#### Activity:
Go through the lines below one by one and count those holding the string "puntos". Give the count alone.

────────────────────────────────────────

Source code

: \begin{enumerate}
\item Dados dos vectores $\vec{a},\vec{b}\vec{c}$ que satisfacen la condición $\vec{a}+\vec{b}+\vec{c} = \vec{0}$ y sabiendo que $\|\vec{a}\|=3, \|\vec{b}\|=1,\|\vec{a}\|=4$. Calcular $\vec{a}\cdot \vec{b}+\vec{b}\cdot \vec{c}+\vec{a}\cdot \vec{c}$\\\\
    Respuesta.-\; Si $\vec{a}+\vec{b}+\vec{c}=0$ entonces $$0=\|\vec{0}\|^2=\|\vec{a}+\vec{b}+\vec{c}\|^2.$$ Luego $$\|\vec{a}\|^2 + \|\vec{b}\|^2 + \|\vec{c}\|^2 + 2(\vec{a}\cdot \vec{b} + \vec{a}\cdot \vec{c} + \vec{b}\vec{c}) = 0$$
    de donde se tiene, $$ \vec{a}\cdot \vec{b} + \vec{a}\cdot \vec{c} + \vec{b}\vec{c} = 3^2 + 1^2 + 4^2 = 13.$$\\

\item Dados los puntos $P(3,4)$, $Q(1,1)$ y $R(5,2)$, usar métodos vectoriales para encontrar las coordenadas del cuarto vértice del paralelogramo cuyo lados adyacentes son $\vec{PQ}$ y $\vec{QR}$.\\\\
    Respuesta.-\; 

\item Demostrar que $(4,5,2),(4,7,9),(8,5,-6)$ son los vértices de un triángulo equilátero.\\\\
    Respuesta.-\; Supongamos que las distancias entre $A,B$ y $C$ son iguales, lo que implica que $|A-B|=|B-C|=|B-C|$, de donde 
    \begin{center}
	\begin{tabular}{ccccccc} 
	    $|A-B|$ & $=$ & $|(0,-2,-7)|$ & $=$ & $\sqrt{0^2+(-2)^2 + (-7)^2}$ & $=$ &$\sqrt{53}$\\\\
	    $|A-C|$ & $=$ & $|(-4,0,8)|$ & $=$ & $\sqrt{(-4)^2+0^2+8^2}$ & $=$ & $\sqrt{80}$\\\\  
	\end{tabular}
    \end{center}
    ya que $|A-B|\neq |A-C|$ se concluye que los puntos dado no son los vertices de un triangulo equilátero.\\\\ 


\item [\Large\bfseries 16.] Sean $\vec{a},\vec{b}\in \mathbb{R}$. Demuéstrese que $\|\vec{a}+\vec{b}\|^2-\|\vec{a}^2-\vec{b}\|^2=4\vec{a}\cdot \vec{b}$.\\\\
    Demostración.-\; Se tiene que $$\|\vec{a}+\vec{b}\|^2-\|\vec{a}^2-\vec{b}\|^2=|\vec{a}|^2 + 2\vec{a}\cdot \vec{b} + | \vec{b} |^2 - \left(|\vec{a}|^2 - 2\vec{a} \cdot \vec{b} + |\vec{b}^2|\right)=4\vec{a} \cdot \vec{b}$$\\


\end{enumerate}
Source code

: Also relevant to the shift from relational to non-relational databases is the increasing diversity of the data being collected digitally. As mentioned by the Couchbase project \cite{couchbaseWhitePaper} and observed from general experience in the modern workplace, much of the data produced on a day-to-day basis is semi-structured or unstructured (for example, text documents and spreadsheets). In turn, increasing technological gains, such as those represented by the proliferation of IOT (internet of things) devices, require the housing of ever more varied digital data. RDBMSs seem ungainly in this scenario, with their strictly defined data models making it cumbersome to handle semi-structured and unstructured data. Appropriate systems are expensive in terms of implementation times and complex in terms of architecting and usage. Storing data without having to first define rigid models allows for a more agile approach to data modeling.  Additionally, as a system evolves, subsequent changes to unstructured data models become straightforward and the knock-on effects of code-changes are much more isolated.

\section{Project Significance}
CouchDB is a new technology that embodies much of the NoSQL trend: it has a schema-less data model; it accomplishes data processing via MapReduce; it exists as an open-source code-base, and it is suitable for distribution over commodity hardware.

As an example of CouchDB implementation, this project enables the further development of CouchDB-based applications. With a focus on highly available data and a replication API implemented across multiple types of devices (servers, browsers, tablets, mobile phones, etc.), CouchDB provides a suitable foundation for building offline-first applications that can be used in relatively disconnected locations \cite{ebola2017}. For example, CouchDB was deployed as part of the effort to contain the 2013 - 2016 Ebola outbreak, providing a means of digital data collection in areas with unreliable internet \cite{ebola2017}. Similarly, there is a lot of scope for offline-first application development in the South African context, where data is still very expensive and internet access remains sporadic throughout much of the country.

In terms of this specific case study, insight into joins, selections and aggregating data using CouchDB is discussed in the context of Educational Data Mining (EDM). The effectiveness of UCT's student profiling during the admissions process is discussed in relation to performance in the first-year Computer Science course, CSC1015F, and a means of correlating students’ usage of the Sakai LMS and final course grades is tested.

────────────────────────────────────────

#### Output below:
2